Try to relax and go with the flow. It all gets easier to deal with as time goes by. Most importantly, Keep Being Safe & Staying Well,
The pleasure is all mine. It's the experience/knowledge form of paying it forward. Most everyone does it in one way or another. We are stronger together than we are apart. Glad you found the site and that we were able to help you navigate these confusing times.

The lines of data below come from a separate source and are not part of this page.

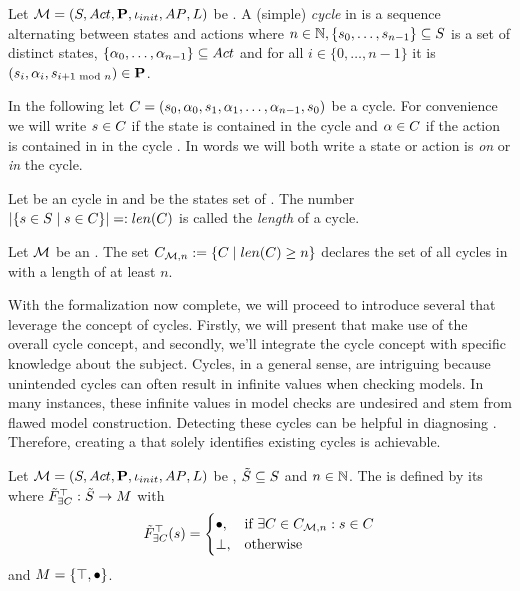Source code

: \documentclass[preview]{standalone}
\begin{document}
\begin{definition}
	Let ${{{\mathcal{M}}}} = {{({S}, {Act}, {\textbf{P}}, {\iota_{init}}, {AP}, {L})}}$ be \achgphN. A (simple) \emph{cycle} \cycle in \chgph is a sequence \cyclesecfull alternating between states and actions where $n \in {\mathbb{N}}, \{{s}_0, \dots, {s}_{n-1}\} \subseteq {S}$ is a set of distinct states, $\{{\alpha}_0, \dots, {\alpha}_{n-1}\} \subseteq {Act}$ and for all $i \in \{0, \dots, n-1\}$ it is $({s}_i,{\alpha}_i, {s}_{i+1 \text{ mod }n}) \in {\ensuremath{{\textbf{P}}}}$.
\end{definition}

In the following let ${C} = {({s}_0, {\alpha}_0, {s}_1, {\alpha}_1, \dots, {\alpha}_{n-1}, {s}_0)}$ be a cycle. For convenience we will write ${s} \in {C}$ if the state is contained in the cycle \cycle and ${\alpha} \in {C}$ if the action is contained in in the cycle \cycle. In words we will both write a state or action is \emph{on} or \emph{in} the cycle.

\begin{definition}
	Let \cycle be an cycle in \chgph and \states be the states set of \chgph. The number $|\{{s} \in {S} \mid {s} \in {C}\}| =: {len}({C})$ is called the \emph{length} of a cycle. 
\end{definition}

\begin{definition}
	Let ${{{\mathcal{M}}}}$ be an \chgphN. The set ${{C}_{{{\mathcal{M}}}, n}} := \{ {C} \mid {len}({C}) \geq n\}$ declares the set of all cycles in \chgph with a length of at least $n$.
\end{definition}

With the formalization now complete, we will proceed to introduce several \viewsN that leverage the concept of cycles. Firstly, we will present \viewsN that make use of the overall cycle concept, and secondly, we'll integrate the cycle concept with specific knowledge about the subject. Cycles, in a general sense, are intriguing because unintended cycles can often result in infinite values when checking models. In many instances, these infinite values in model checks are undesired and stem from flawed model construction. Detecting these cycles can be helpful in diagnosing \achgphN. Therefore, creating a \viewN that solely identifies existing cycles is achievable.

\begin{definition}
	Let ${{{\mathcal{M}}}} = {{({S}, {Act}, {\textbf{P}}, {\iota_{init}}, {AP}, {L})}}$ be \achgphN, ${\tilde{{S}}} \subseteq {S}$ and $n \in {\mathbb{N}}$. The \viewN \viewhascycle is defined by its \grpfctN \gfcthascycle where ${{\tilde{F}_{{\exists{C}}}}^{\top}} : {\tilde{{S}}} \to {\ensuremath{{M}}}$ with
	\[
	\gfctsubhascycle(\state) =
	\begin{cases}
			\remelem, &\text{if } \exists \cycle \in \cycleset : \state \in \cycle \\
			\notppty, &\text{otherwise}
		\end{cases}
	\]
	and ${{M}} = \{{\top}, {\bullet}\}$.
\end{definition}
\end{document}
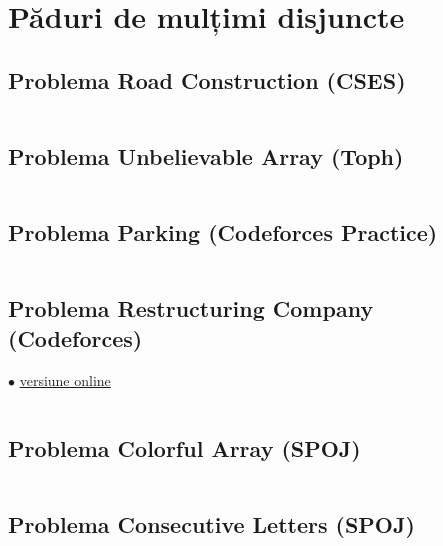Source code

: \documentclass[../main.tex]{subfiles}
\begin{document}
\chapter{Păduri de mulțimi disjuncte}

\section{Problema Road Construction (CSES)}
\label{code:road-construction}

\inputminted{cpp}{../src/other-ds/road-construction.cpp}

\section{Problema Unbelievable Array (Toph)}
\label{code:unbelievable-array}

\inputminted{cpp}{../src/other-ds/unbelievable-array.cpp}

\section{Problema Parking (Codeforces Practice)}
\label{code:parking}

\inputminted{cpp}{../src/other-ds/parking.cpp}

\section{Problema Restructuring Company (Codeforces)}
\label{code:restructuring-company}
$\bullet$
\href{https://codeforces.com/contest/566/submission/304766362}{versiune online}

\inputminted{cpp}{../src/other-ds/restructuring-company.cpp}

\section{Problema Colorful Array (SPOJ)}
\label{code:colorful-array}

\inputminted{cpp}{../src/other-ds/colorful-array.cpp}

\section{Problema Consecutive Letters (SPOJ)}
\label{code:consecutive-letters}
\end{document}
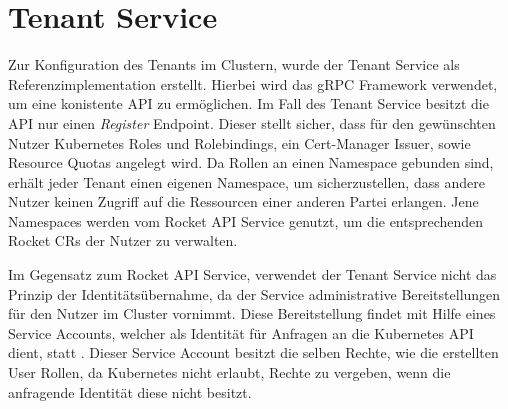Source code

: \section{Tenant Service}
\label{sec:komponenten:tenant-service}
Zur Konfiguration des Tenants im Clustern, wurde der Tenant Service als Referenzimplementation erstellt. Hierbei
wird das gRPC Framework verwendet, um eine konistente API zu ermöglichen. Im Fall des Tenant Service
besitzt die API nur einen \emph{Register} Endpoint. Dieser stellt sicher, dass für den gewünschten Nutzer 
Kubernetes Roles und Rolebindings, ein Cert-Manager Issuer, sowie Resource Quotas angelegt wird. 
Da Rollen an einen Namespace gebunden sind, erhält jeder Tenant einen eigenen Namespace, um sicherzustellen,
dass andere Nutzer keinen Zugriff auf die Ressourcen einer anderen Partei erlangen.
Jene Namespaces werden vom Rocket API Service genutzt, um die entsprechenden Rocket \acp{CR} der Nutzer zu verwalten. 

Im Gegensatz zum Rocket API Service, verwendet der Tenant Service nicht das Prinzip der Identitätsübernahme, da
der Service administrative Bereitstellungen für den Nutzer im Cluster vornimmt. 
Diese Bereitstellung findet mit Hilfe eines Service Accounts, welcher als Identität für Anfragen 
an die Kubernetes API dient, statt . Dieser Service Account besitzt die selben Rechte,
wie die erstellten User Rollen, da Kubernetes nicht erlaubt, Rechte zu vergeben, wenn die anfragende Identität
diese nicht besitzt.

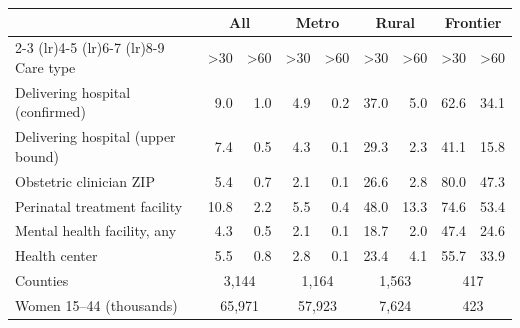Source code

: \begin{tabular}{@{}lrrrrrrrr@{}}
\toprule
 & \multicolumn{2}{c}{All} & \multicolumn{2}{c}{Metro} & \multicolumn{2}{c}{Rural} & \multicolumn{2}{c}{Frontier} \\
\cmidrule(lr){2-3} \cmidrule(lr){4-5} \cmidrule(lr){6-7} \cmidrule(lr){8-9}
Care type & >30 & >60 & >30 & >60 & >30 & >60 & >30 & >60 \\
\midrule
Delivering hospital (confirmed) & 9.0 & 1.0 & 4.9 & 0.2 & 37.0 & 5.0 & 62.6 & 34.1 \\
Delivering hospital (upper bound) & 7.4 & 0.5 & 4.3 & 0.1 & 29.3 & 2.3 & 41.1 & 15.8 \\
Obstetric clinician ZIP & 5.4 & 0.7 & 2.1 & 0.1 & 26.6 & 2.8 & 80.0 & 47.3 \\
Perinatal treatment facility & 10.8 & 2.2 & 5.5 & 0.4 & 48.0 & 13.3 & 74.6 & 53.4 \\
Mental health facility, any & 4.3 & 0.5 & 2.1 & 0.1 & 18.7 & 2.0 & 47.4 & 24.6 \\
Health center & 5.5 & 0.8 & 2.8 & 0.1 & 23.4 & 4.1 & 55.7 & 33.9 \\
\midrule
Counties & \multicolumn{2}{c}{3{,}144} & \multicolumn{2}{c}{1{,}164} & \multicolumn{2}{c}{1{,}563} & \multicolumn{2}{c}{417} \\
Women 15--44 (thousands) & \multicolumn{2}{c}{65{,}971} & \multicolumn{2}{c}{57{,}923} & \multicolumn{2}{c}{7{,}624} & \multicolumn{2}{c}{423} \\
\bottomrule
\end{tabular}
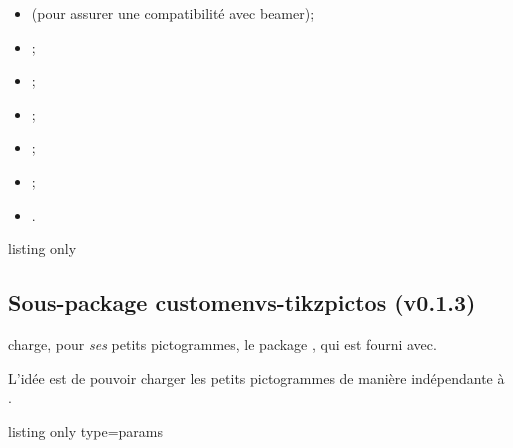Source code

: \documentclass[french,11pt,a4paper]{article}
\begin{document}
\begin{itemize}
	\item {} (pour assurer une compatibilité avec \textsf{beamer});
	\item {} ;
	\item {} ;
	\item {} ;
	\item {} ;
	\item {} ;
	\item {}.
\end{itemize}

\begin{DemoCode}{listing only}
\usepackage{customenvs}

\usepackage[option(s)]{customenvs}
\end{DemoCode}

\subsection{Sous-package customenvs-tikzpictos (v0.1.3)}

 charge, pour \textit{ses} petits pictogrammes, le package , qui est fourni avec.

L'idée est de pouvoir charger les petits pictogrammes de manière indépendante à .

\begin{DemoCode}{listing only}
	{type=params}

\end{DemoCode}
\end{document}
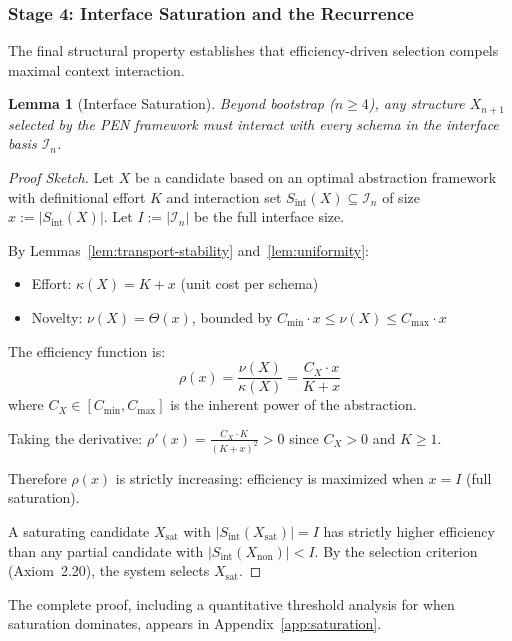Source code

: \documentclass[11pt]{article}
\newtheorem{lemma}[theorem]{Lemma}
\theoremstyle{definition}
\theoremstyle{remark}
\begin{document}
\subsubsection{Stage 4: Interface Saturation and the Recurrence}

The final structural property establishes that efficiency-driven selection compels maximal context
interaction.

\begin{lemma}[Interface Saturation]
\label{lem:saturation}
Beyond bootstrap ($n \geq 4$), any structure $X_{n+1}$ selected by the PEN framework must interact
with every schema in the interface basis $\mathcal{I}_n$.
\end{lemma}

\begin{proof}[Proof Sketch]
Let $X$ be a candidate based on an optimal abstraction framework with definitional effort $K$ and
interaction set $S_{\text{int}}(X) \subseteq \mathcal{I}_n$ of size $x := |S_{\text{int}}(X)|$. Let $I := |\mathcal{I}_n|$ be the full
interface size.

By Lemmas~\ref{lem:transport-stability} and~\ref{lem:uniformity}:
\begin{itemize}
\item Effort: $\kappa(X) = K + x$ (unit cost per schema)
\item Novelty: $\nu(X) = \Theta(x)$, bounded by $C_{\min} \cdot x \leq \nu(X) \leq C_{\max} \cdot x$
\end{itemize}

The efficiency function is:
\[
\rho(x) = \frac{\nu(X)}{\kappa(X)} = \frac{C_X \cdot x}{K + x}
\]
where $C_X \in [C_{\min}, C_{\max}]$ is the inherent power of the abstraction.

Taking the derivative: $\rho'(x) = \frac{C_X \cdot K}{(K+x)^2} > 0$ since $C_X > 0$ and $K \geq 1$.

Therefore $\rho(x)$ is strictly increasing: efficiency is maximized when $x = I$ (full saturation).

A saturating candidate $X_{\text{sat}}$ with $|S_{\text{int}}(X_{\text{sat}})| = I$ has strictly higher efficiency than any
partial candidate with $|S_{\text{int}}(X_{\text{non}})| < I$. By the selection criterion (Axiom~2.20), the system
selects $X_{\text{sat}}$.
\end{proof}

The complete proof, including a quantitative threshold analysis for when saturation dominates,
appears in Appendix~\ref{app:saturation}.
\end{document}
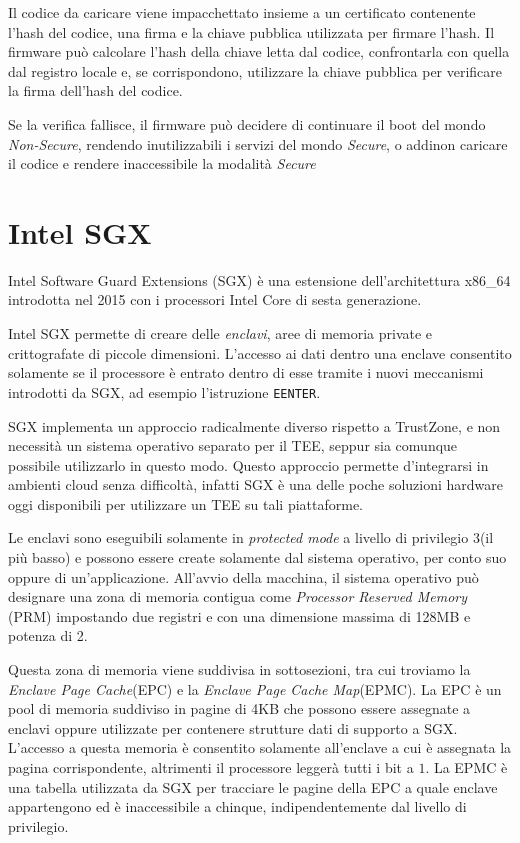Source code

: \documentclass[12pt,italian]{report}
\begin{document}
Il codice da caricare viene impacchettato insieme a un certificato
contenente l'hash del codice, una firma e la chiave pubblica utilizzata
per firmare l'hash.
Il firmware può calcolare l'hash della chiave letta dal codice, confrontarla
con quella dal registro locale e, se corrispondono, utilizzare la
chiave pubblica per verificare la firma dell'hash del codice.

Se la verifica fallisce, il firmware può decidere di continuare il boot
del mondo \emph{Non-Secure}, rendendo inutilizzabili i servizi del mondo
\emph{Secure}, o addinon caricare il codice
e rendere inaccessibile la modalità \emph{Secure}

\section{Intel SGX}
\label{sec:intel-sgx}
Intel Software Guard Extensions (SGX) è una estensione
dell'architettura x86\_64 introdotta nel 2015 con i processori
Intel Core di sesta generazione.

Intel SGX permette di creare delle \textit{enclavi}, aree di
memoria private e crittografate di piccole dimensioni.
L'accesso ai dati dentro una enclave consentito solamente se
il processore è entrato dentro di esse tramite i nuovi meccanismi
introdotti da SGX, ad esempio l'istruzione \texttt{EENTER}.

SGX implementa un approccio radicalmente diverso rispetto a TrustZone, e
non necessità un sistema operativo separato per il TEE, seppur sia comunque
possibile utilizzarlo in questo modo.
Questo approccio permette d'integrarsi in ambienti cloud senza difficoltà,
infatti SGX è una delle poche soluzioni hardware oggi disponibili
per utilizzare un TEE su tali piattaforme.

Le enclavi sono eseguibili solamente in \textit{protected mode}
a livello di privilegio $3$(il più basso) e possono essere create
solamente dal sistema operativo, per conto suo oppure di un'applicazione.
All'avvio della macchina, il sistema operativo può designare una zona
di memoria contigua come \textit{Processor Reserved Memory} (PRM) impostando
due registri e con una dimensione massima di 128MB e potenza di 2.

Questa zona di memoria viene suddivisa in sottosezioni, tra cui troviamo
la \textit{Enclave Page Cache}(EPC) e la
\textit{Enclave Page Cache Map}(EPMC).
La EPC è un pool di memoria suddiviso in pagine di 4KB che possono essere
assegnate a enclavi oppure utilizzate per contenere strutture dati di
supporto a SGX.
L'accesso a questa memoria è consentito solamente all'enclave a cui è
assegnata la pagina corrispondente, altrimenti il processore leggerà tutti
i bit a $1$.
La EPMC è una tabella utilizzata da SGX per tracciare le pagine della EPC
a quale enclave appartengono ed è inaccessibile a chinque, indipendentemente
dal livello di privilegio.
\end{document}
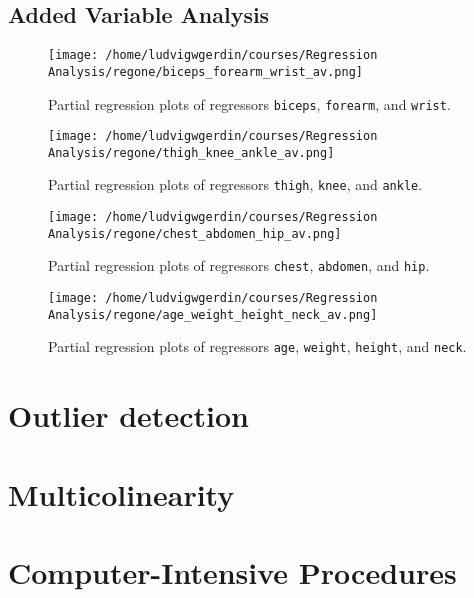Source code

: \documentclass[11pt]{article}
\begin{document}
\subsection{Added Variable Analysis}
\label{sec:org16cdd9f}

\begin{figure}[htbp]
\centering
\texttt{[image: /home/ludvigwgerdin/courses/Regression Analysis/regone/biceps\_forearm\_wrist\_av.png]}
\caption{\label{fig:org355042e}
Partial regression plots of regressors \texttt{biceps}, \texttt{forearm}, and \texttt{wrist}.}
\end{figure}   

\begin{figure}[htbp]
\centering
\texttt{[image: /home/ludvigwgerdin/courses/Regression Analysis/regone/thigh\_knee\_ankle\_av.png]}
\caption{\label{fig:orgcb0c4ee}
Partial regression plots of regressors \texttt{thigh}, \texttt{knee}, and \texttt{ankle}.}
\end{figure}

\begin{figure}[htbp]
\centering
\texttt{[image: /home/ludvigwgerdin/courses/Regression Analysis/regone/chest\_abdomen\_hip\_av.png]}
\caption{\label{fig:orge3a03f5}
Partial regression plots of regressors \texttt{chest}, \texttt{abdomen}, and \texttt{hip}.}
\end{figure}

\begin{figure}[htbp]
\centering
\texttt{[image: /home/ludvigwgerdin/courses/Regression Analysis/regone/age\_weight\_height\_neck\_av.png]}
\caption{\label{fig:orgc2357aa}
Partial regression plots of regressors \texttt{age}, \texttt{weight}, \texttt{height}, and \texttt{neck}.}
\end{figure}

\section{Outlier detection}
\label{sec:orgbe586bc}
\section{Multicolinearity}
\label{sec:org9408461}
\section{Computer-Intensive Procedures}
\label{sec:orgb23a12f}
\end{document}
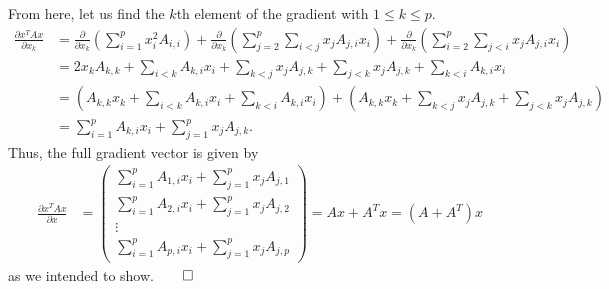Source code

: \documentclass[10pt]{article}
\newcommand{\bp}[1]{\left({#1}\right)}
\newcommand{\1}[1]{\mathbbm{1}_{#1}}
\begin{document}
    From here, let us find the $k$th element of the gradient with $1\leq k\leq p$.
    \begin{align*}
        \frac{\partial x^TAx}{\partial x_k}&=\frac{\partial}{\partial x_k}\bp{\sum_{i=1}^px_i^2A_{i,i}}+\frac{\partial}{\partial x_k}\bp{\sum_{j=2}^p\sum_{i<j}x_jA_{j,i}x_i}+\frac{\partial}{\partial x_k}\bp{\sum_{i=2}^p\sum_{j<i}x_jA_{j,i}x_i}\\
        &=2x_kA_{k,k}+\sum_{i<k}A_{k,i}x_i+\sum_{k<j}x_jA_{j,k}+\sum_{j<k}x_jA_{j,k}+\sum_{k<i}A_{k,i}x_i\\
        &=\bp{A_{k,k}x_k+\sum_{i<k}A_{k,i}x_i+\sum_{k<i}A_{k,i}x_i}+\bp{A_{k,k}x_k+\sum_{k<j}x_jA_{j,k}+\sum_{j<k}x_jA_{j,k}}\\
        &=\sum_{i=1}^pA_{k,i}x_i+\sum_{j=1}^px_jA_{j,k}.
    \end{align*}
    Thus, the full gradient vector is given by
    \begin{align*}
       \frac{\partial x^TAx}{\partial x}&=\begin{pmatrix}
            \sum_{i=1}^pA_{1,i}x_i+\sum_{j=1}^px_jA_{j,1}\\
            \sum_{i=1}^pA_{2,i}x_i+\sum_{j=1}^px_jA_{j,2}\\
            \vdots \\
            \sum_{i=1}^pA_{p,i}x_i+\sum_{j=1}^px_jA_{j,p}
       \end{pmatrix} = Ax+A^Tx=(A+A^T)x
    \end{align*}
    as we intended to show.\hfill{$\qed$}\\[5pt]
\end{document}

Best of luck to you and your BF with the RT. Stay in touch and let us know how things are going . . . Best Regards, Captain cujoe
Sorry for the somewhat rude reception here. As you are new to this forum, you may not realize what sort of information the community needs to provide some insight into possible treatment avenues/protocols.
In general, the more detailed information you can provide on patient history before and after surgery, final biopsy pathology, scan results (if any), what is the source of the proposed treatment (urologist vs. oncologist, private practice vs. cancer center), etc., the more response you will get. Make sure to also give a general profile of his age and overall health status.
Hope this helps - so, give it another try and we will try to help you sort it out.
I appreciate ur response....and yes, I was a little shocked but ignored the rude comment. Its not necessary for someone to be the "vocabulary police" when in fact, this was my 1st post ever.
You might consider creating a profile of your BF's disease history and any other relevant info at your HU member homepage. Just click the "Home" button at the top of the page and it will take you to a page with a blue hyperlink "Update Profile" that will bring up another page where you can add detailed info in the "Your Story" box next to your avatar image. (I'd skip the interactive interview pop-up as it seeks data-mine info used by HU and is not relevant to your interaction with the forum.)
That way anyone can find the profile info before responding to any of your posts or replies. That also keeps you from having to repeat information, since most members look there before responding to specific questions about treatment, etc., plus it keeps you from having to repeat the same info over and over in separate posts.